|Holland, Jim - Jim|
Submitted to: Euphytica
Publication Type: Peer Reviewed Journal
Publication Acceptance Date: 11/30/2000
Publication Date: N/A
Citation: N/A Interpretive Summary: Higher oil oats could be useful as a higher energy animal feed or even as an oil seed crop for human food oil. In a previous study, we reported that nine cycles of selection for higher oil content in oat resulted in dramatic increases in oil content. Lines with oil content of up to 18% were developed; these are by far the highest levels of oil content ever reported din oat. For high oil oat cultivars to be accepted by growers, however, their agronomic characteristics must meet minimum standards. We evaluated oat lines from each of the nine cycles of selection and from the original unselected population for agronomic performance in field trials. Important grain quality traits such as test weight and seed weight and agronomic traits such as biomass and straw yield decreased following selection. Selection for increased groat-oil content reduced the mean grain quality and agronomic performance of the population.
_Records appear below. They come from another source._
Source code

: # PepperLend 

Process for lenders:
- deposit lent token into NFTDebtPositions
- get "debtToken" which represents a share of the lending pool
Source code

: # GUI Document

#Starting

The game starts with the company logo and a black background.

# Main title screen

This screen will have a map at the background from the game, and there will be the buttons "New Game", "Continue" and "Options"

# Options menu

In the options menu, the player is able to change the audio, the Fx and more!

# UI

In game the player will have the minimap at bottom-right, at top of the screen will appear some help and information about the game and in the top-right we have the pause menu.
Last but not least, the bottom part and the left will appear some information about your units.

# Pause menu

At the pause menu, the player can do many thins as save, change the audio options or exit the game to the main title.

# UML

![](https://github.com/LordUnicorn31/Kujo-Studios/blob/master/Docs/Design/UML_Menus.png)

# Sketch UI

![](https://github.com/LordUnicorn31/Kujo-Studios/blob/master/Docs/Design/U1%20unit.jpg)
This suggests that high oil oat cultivars can not be developed directly from these experimental lines. By measuring the genetic correlations between agronomic traits and oil content, however, we found that it should be possible to select for oats that have a favorable combination of high oil and good agronomic performance. Direct simultaneous selection for all important traits will be required to achieve this goal.
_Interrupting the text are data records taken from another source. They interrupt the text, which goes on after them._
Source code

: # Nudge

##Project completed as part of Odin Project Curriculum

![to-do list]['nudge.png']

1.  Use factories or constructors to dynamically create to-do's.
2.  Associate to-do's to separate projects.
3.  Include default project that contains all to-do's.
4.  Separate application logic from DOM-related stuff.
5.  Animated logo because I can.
Technical Abstract: Increases in the groat-oil content of oat (Avena sativa L.)raise the energy value of oat grain. Nine cycles of recurrent phenotypic selection for high groat-oil content were conducted in a genetically broad-based oat population resulting in dramatic increases in the groat-oil content of the population. Our objectives in this experiment were to determine if selection for high groat-oil content affected means, genetic variances, heritabilities, or genotypic or phenotypic correlations of grain quality traits (test weight and seed weight) and agronomic traits (straw yield, biomass, harvest index, heading date, and height). We evaluated 100 random lines from the base (CO) population and each of the nine selection cycle populations in three environments. All traits except harvest index decreased over cycles of selection. There was no evidence for reduced genetic variance or heritability in C9 for any trait, but the genotypic and dphenotypic correlations between agronomic traits and oil content fluctuate over cycles. These results suggest that selection for increased groat-oil content has reduced the mean grain quality and agronomic performance of the population. Selection for improved grain quality and agronomic performance in high oil content populations is predicted to be successful, however, because of the significant genetic variation for these traits remaining in the population. Combined selection for increased groat-oil content and agronomic performance would be most efficient if it were based on a selection index that accounted for the significant genotypic and phenotypic.